# [PROBLEM STATEMENT]
Please copy each line of the records below that holds the word "typedef".

# [GIVEN RECORDS]

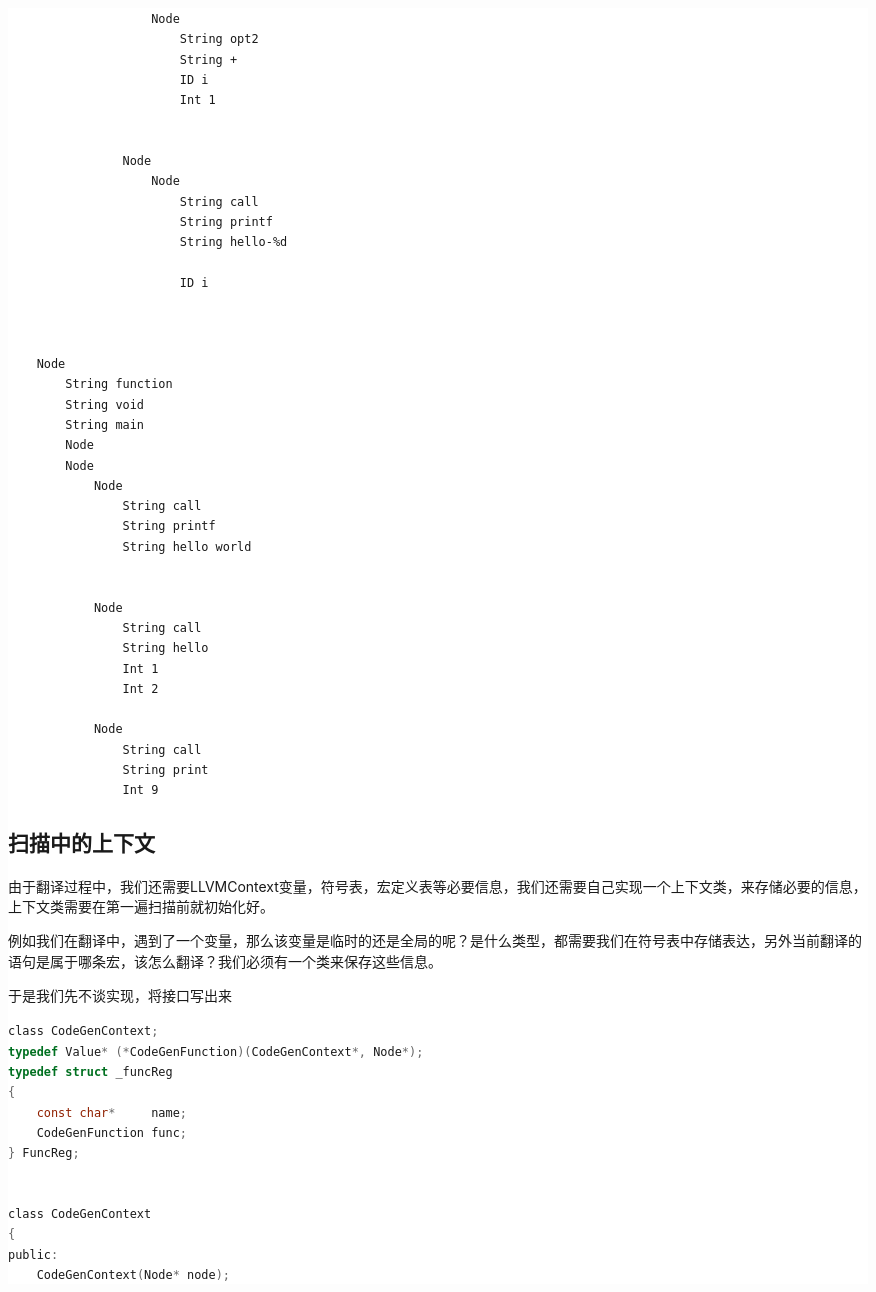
 ```
                    Node
                        String opt2
                        String +
                        ID i
                        Int 1


                Node
                    Node
                        String call
                        String printf
                        String hello-%d

                        ID i



    Node
        String function
        String void
        String main
        Node
        Node
            Node
                String call
                String printf
                String hello world


            Node
                String call
                String hello
                Int 1
                Int 2

            Node
                String call
                String print
                Int 9

```


## 扫描中的上下文

由于翻译过程中，我们还需要LLVMContext变量，符号表，宏定义表等必要信息，我们还需要自己实现一个上下文类，来存储必要的信息，上下文类需要在第一遍扫描前就初始化好。

例如我们在翻译中，遇到了一个变量，那么该变量是临时的还是全局的呢？是什么类型，都需要我们在符号表中存储表达，另外当前翻译的语句是属于哪条宏，该怎么翻译？我们必须有一个类来保存这些信息。

于是我们先不谈实现，将接口写出来

```C
class CodeGenContext;
typedef Value* (*CodeGenFunction)(CodeGenContext*, Node*);
typedef struct _funcReg
{
	const char*     name;
	CodeGenFunction func;
} FuncReg;


class CodeGenContext
{
public:
	CodeGenContext(Node* node);
```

# [EXERCISE RESULT]
typedef Value* (*CodeGenFunction)(CodeGenContext*, Node*);
typedef struct _funcReg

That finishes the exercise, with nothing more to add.